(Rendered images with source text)
Start of Block
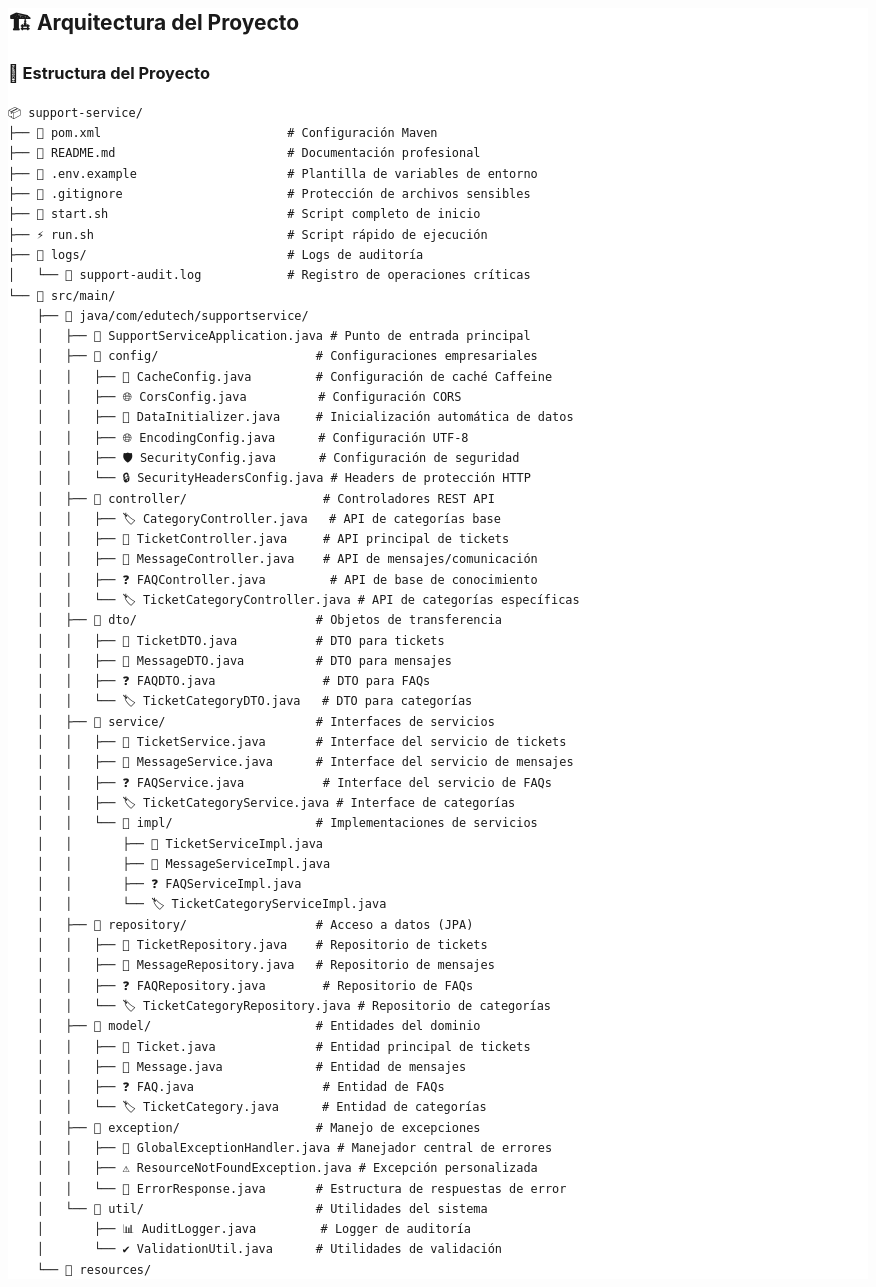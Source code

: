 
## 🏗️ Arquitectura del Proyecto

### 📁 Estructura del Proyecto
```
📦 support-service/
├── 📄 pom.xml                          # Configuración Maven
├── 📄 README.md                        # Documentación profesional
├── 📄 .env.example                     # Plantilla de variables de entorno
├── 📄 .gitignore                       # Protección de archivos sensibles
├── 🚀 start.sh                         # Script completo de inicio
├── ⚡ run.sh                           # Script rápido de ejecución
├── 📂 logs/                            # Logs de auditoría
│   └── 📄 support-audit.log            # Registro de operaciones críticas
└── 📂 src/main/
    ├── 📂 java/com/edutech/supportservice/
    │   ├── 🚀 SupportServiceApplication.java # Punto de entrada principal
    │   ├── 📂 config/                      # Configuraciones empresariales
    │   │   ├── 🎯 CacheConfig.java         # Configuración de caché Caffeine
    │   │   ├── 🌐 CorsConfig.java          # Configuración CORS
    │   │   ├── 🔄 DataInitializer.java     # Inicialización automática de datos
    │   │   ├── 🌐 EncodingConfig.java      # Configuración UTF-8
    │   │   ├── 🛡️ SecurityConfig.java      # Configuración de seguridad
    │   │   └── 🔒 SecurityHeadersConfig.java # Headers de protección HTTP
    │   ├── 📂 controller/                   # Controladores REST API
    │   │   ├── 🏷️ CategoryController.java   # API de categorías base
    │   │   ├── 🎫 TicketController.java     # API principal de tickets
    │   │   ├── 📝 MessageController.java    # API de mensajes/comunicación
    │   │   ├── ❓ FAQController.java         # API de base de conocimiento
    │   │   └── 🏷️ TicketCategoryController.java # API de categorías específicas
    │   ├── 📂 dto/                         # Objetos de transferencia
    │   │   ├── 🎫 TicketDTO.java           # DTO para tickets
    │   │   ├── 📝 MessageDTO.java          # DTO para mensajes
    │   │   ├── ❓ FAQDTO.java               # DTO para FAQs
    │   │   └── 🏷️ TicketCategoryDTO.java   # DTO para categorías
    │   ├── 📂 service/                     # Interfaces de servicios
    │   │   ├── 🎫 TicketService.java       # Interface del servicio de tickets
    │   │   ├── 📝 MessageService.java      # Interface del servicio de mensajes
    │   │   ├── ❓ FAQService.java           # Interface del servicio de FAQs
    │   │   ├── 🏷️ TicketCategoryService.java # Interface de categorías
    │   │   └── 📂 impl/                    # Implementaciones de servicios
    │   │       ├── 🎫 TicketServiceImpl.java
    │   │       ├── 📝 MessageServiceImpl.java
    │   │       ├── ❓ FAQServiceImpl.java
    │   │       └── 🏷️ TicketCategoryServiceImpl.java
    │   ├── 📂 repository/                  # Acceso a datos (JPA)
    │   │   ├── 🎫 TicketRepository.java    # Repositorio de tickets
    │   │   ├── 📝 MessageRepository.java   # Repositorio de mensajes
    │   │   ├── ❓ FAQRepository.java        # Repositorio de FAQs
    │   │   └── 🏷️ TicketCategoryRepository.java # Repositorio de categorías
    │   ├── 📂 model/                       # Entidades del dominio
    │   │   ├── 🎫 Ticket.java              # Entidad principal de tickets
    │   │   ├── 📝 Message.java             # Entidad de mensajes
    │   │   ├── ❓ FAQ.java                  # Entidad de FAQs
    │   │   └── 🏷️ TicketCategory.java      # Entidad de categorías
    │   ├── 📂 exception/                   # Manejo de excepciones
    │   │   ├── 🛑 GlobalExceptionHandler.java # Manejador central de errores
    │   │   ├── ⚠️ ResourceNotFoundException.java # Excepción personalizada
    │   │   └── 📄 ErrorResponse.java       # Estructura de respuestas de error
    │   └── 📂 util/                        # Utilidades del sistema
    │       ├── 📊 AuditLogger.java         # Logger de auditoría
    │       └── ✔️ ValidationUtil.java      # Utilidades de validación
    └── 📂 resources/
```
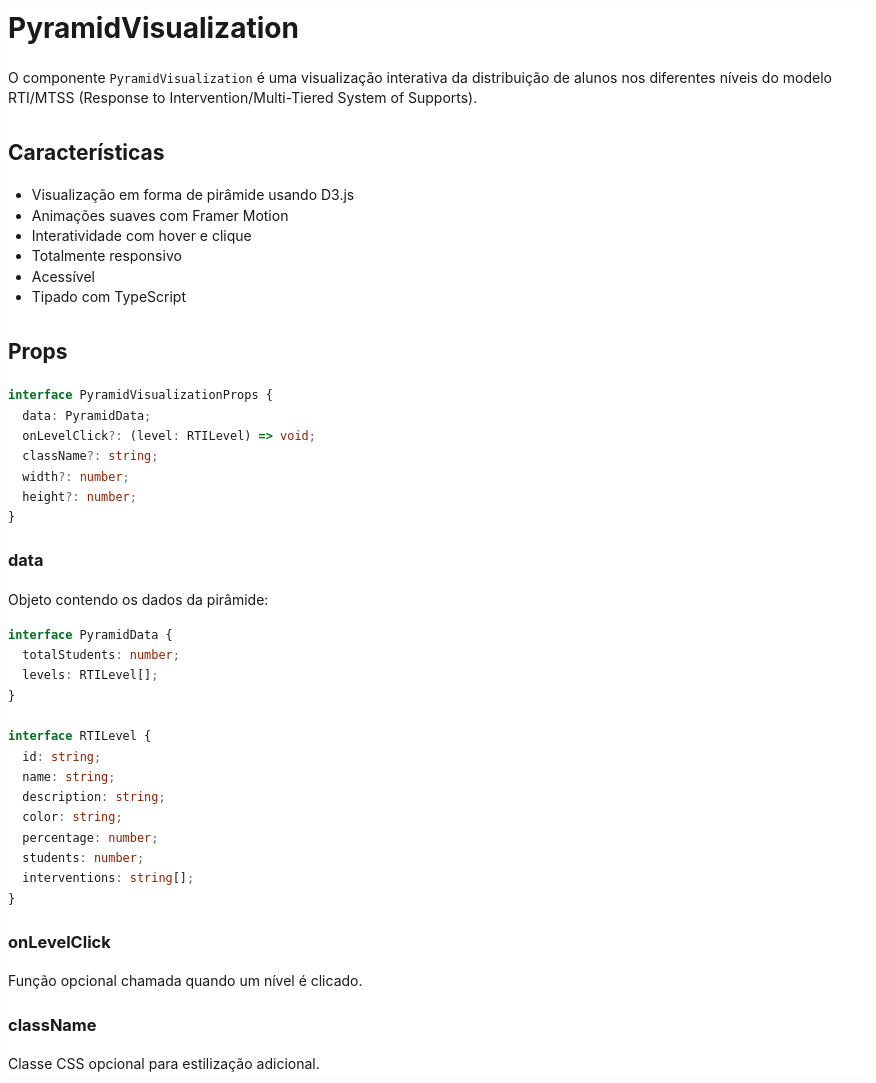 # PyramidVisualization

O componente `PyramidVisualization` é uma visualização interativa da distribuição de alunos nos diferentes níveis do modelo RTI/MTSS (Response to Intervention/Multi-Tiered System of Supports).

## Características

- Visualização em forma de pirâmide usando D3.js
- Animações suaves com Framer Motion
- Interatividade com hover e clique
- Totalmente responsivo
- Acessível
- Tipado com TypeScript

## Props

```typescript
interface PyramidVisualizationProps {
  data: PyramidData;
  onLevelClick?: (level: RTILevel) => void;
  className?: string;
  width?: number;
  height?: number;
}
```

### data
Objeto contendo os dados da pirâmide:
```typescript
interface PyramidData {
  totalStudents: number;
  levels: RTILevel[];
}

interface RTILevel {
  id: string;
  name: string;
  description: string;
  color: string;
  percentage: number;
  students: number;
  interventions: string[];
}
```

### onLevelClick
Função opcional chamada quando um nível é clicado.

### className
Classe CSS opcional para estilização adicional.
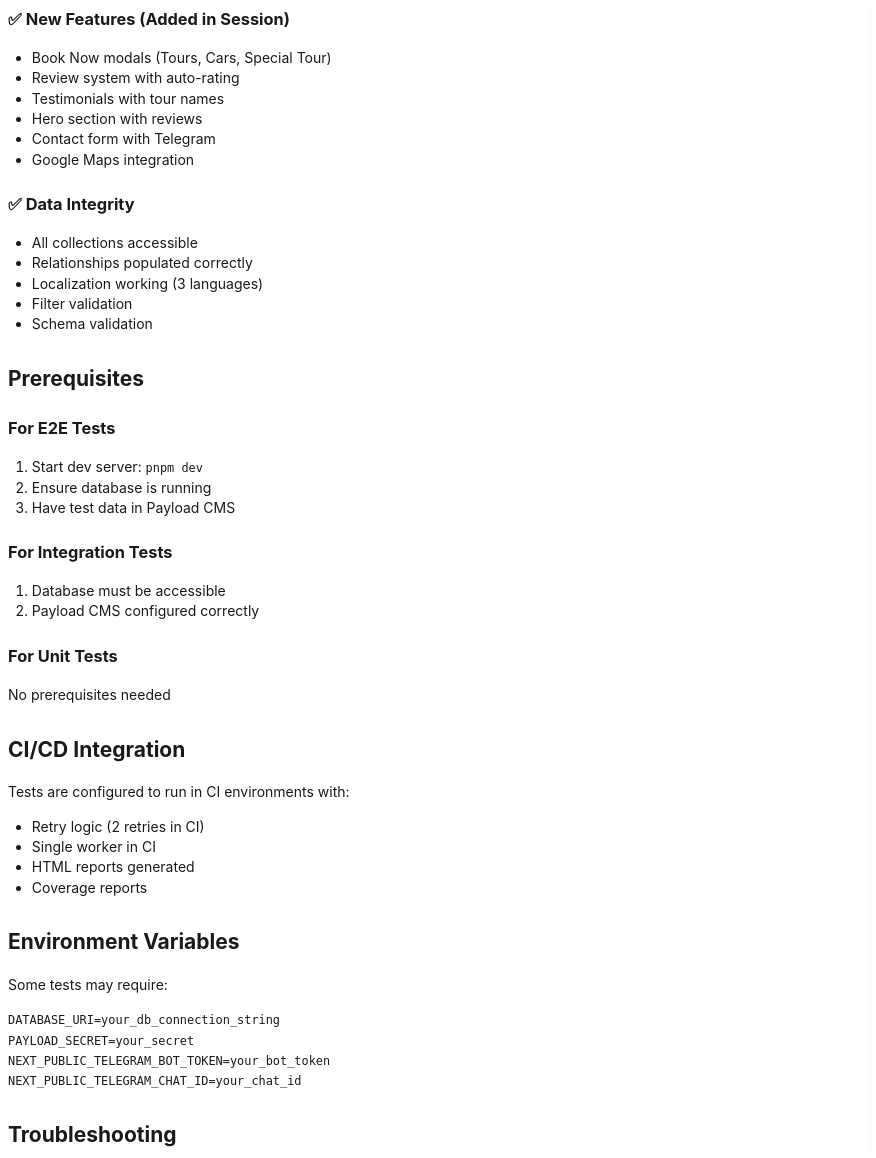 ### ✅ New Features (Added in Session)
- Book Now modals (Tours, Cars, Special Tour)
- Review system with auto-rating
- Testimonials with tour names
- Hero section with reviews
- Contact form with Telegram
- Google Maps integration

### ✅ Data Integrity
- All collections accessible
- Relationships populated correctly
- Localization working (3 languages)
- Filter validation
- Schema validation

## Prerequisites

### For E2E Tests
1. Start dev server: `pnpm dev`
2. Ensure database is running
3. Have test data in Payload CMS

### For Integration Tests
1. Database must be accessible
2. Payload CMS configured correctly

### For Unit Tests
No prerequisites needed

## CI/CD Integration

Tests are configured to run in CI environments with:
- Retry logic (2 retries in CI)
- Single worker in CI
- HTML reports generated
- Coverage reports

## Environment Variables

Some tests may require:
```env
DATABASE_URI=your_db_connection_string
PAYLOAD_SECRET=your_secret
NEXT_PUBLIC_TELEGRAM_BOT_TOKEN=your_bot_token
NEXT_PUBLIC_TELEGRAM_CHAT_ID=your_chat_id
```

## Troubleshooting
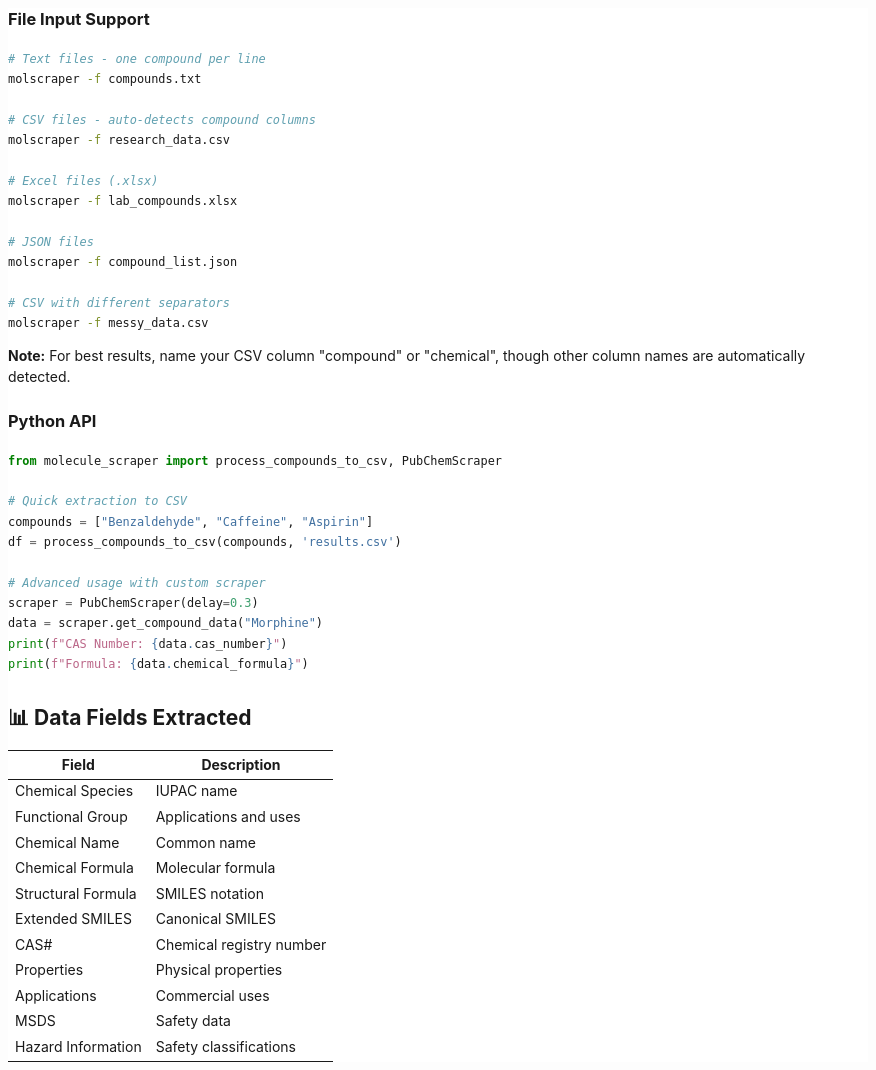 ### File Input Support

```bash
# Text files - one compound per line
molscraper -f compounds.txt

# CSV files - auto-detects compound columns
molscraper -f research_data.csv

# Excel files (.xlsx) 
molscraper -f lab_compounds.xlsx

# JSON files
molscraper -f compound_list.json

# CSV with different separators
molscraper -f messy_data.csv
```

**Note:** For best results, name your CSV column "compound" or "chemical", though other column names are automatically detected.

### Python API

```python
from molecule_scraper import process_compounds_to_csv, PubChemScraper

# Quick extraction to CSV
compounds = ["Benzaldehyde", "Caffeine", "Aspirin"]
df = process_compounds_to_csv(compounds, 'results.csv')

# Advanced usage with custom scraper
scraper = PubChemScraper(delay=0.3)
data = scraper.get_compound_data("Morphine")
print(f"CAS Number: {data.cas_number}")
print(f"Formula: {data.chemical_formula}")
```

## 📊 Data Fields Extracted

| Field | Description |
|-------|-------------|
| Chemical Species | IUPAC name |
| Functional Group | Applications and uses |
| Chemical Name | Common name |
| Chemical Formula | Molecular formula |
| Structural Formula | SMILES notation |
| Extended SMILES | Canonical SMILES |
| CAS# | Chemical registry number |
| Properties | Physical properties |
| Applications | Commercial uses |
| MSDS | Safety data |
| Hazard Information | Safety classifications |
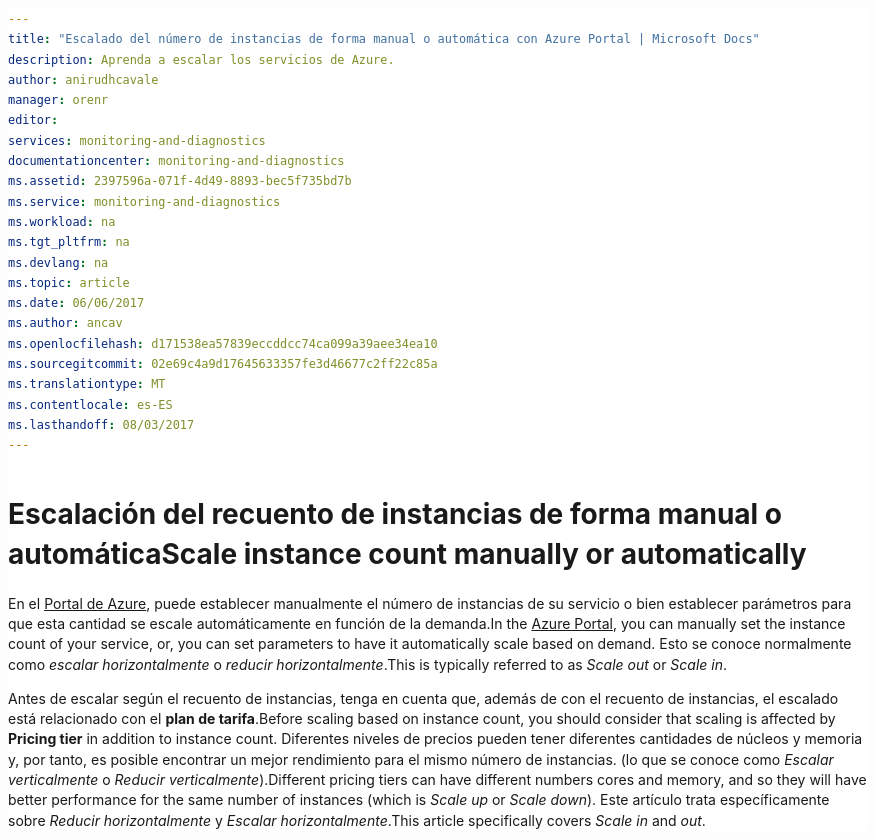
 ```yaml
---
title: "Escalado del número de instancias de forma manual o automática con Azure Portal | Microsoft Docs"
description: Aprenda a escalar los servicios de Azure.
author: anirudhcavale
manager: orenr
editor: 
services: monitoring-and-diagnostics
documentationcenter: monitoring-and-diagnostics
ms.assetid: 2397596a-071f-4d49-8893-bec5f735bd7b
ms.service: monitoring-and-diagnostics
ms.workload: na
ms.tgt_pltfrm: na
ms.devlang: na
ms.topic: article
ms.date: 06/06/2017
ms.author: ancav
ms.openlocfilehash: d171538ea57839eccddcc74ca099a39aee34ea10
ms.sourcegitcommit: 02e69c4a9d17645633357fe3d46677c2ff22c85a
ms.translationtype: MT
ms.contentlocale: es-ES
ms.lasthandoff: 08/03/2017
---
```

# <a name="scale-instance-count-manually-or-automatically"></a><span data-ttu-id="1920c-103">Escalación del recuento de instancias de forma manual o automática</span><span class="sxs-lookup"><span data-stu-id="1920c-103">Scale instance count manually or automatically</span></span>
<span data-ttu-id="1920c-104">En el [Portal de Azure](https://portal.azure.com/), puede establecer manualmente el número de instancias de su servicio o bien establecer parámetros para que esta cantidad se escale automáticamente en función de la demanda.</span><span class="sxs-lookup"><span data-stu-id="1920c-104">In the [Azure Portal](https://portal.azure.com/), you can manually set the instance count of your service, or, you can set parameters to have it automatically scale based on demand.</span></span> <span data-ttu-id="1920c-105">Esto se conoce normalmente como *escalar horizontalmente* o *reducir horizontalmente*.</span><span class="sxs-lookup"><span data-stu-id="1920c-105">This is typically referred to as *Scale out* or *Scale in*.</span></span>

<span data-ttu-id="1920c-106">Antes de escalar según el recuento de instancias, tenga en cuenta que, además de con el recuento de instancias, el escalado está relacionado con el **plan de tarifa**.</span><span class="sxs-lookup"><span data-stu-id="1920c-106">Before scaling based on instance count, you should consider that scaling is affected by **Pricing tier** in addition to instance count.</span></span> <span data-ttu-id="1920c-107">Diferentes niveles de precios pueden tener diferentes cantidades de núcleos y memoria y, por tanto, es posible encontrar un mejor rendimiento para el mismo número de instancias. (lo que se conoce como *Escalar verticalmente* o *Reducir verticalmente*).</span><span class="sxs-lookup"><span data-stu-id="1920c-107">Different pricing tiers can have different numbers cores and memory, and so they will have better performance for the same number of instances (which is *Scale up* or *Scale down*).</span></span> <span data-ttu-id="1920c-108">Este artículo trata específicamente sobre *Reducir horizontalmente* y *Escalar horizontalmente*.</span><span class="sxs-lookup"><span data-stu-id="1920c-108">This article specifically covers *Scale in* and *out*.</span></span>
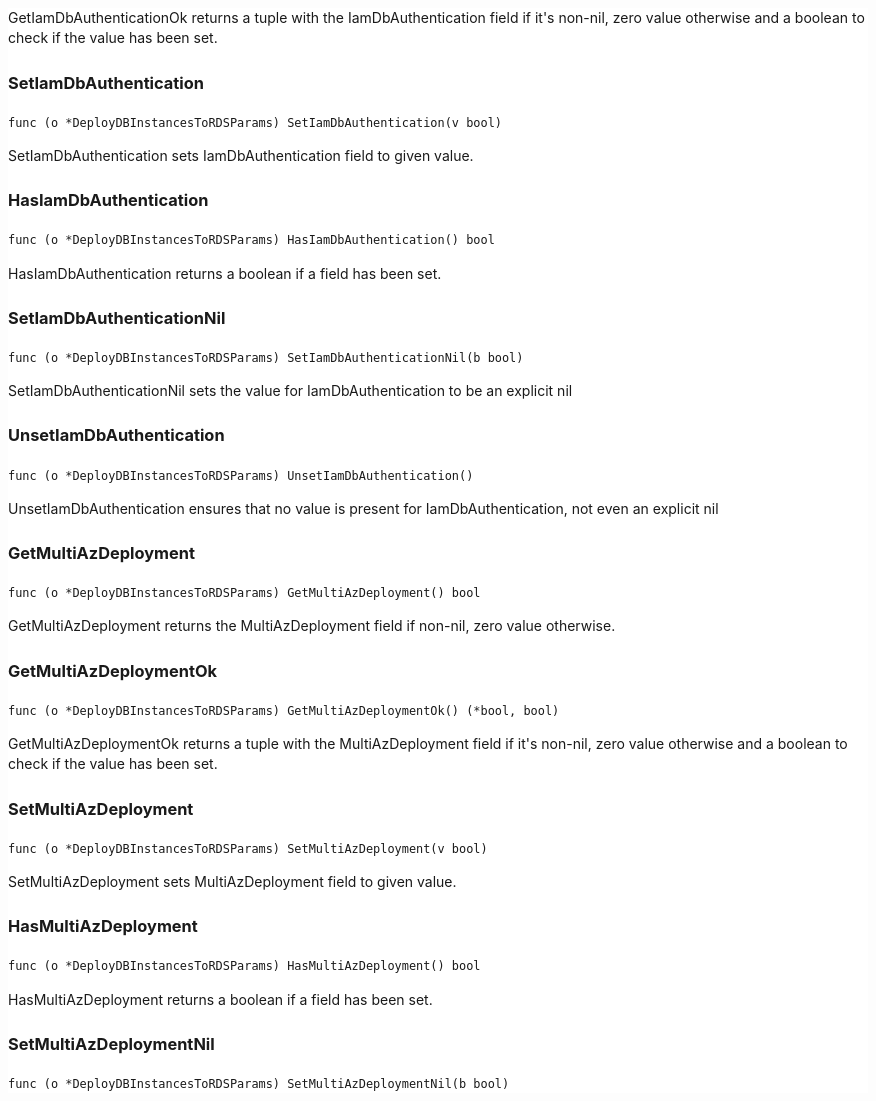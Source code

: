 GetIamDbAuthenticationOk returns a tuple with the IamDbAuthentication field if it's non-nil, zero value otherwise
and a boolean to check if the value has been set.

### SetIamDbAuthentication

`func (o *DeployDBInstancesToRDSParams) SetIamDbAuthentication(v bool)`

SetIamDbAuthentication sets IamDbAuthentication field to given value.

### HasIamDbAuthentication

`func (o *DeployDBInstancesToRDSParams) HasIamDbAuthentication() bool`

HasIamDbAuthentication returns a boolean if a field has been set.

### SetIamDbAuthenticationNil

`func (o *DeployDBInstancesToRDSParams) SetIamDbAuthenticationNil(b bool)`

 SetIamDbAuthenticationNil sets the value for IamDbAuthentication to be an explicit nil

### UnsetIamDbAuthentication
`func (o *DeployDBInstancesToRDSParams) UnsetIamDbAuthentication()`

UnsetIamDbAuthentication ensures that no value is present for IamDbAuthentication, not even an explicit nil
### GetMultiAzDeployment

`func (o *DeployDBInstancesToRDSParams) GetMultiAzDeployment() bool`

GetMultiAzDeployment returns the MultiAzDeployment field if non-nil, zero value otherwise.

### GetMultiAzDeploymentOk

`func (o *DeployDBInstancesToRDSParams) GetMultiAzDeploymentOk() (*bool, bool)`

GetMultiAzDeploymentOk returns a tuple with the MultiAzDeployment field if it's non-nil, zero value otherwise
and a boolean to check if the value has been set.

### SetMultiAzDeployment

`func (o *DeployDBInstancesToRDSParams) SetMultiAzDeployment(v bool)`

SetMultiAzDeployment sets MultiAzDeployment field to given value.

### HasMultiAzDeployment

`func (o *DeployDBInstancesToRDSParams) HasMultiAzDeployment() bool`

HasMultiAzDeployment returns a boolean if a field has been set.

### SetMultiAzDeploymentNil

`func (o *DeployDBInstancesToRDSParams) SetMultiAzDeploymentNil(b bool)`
End of Block
EXERCISE REQUIREMENTS - Show the lines above with "that".

EXERCISE SOLUTION -
<span data-ttu-id="1920c-106">Antes de escalar según el recuento de instancias, tenga en cuenta que, además de con el recuento de instancias, el escalado está relacionado con el **plan de tarifa**.</span><span class="sxs-lookup"><span data-stu-id="1920c-106">Before scaling based on instance count, you should consider that scaling is affected by **Pricing tier** in addition to instance count.</span></span> <span data-ttu-id="1920c-107">Diferentes niveles de precios pueden tener diferentes cantidades de núcleos y memoria y, por tanto, es posible encontrar un mejor rendimiento para el mismo número de instancias. (lo que se conoce como *Escalar verticalmente* o *Reducir verticalmente*).</span><span class="sxs-lookup"><span data-stu-id="1920c-107">Different pricing tiers can have different numbers cores and memory, and so they will have better performance for the same number of instances (which is *Scale up* or *Scale down*).</span></span> <span data-ttu-id="1920c-108">Este artículo trata específicamente sobre *Reducir horizontalmente* y *Escalar horizontalmente*.</span><span class="sxs-lookup"><span data-stu-id="1920c-108">This article specifically covers *Scale in* and *out*.</span></span>
UnsetIamDbAuthentication ensures that no value is present for IamDbAuthentication, not even an explicit nil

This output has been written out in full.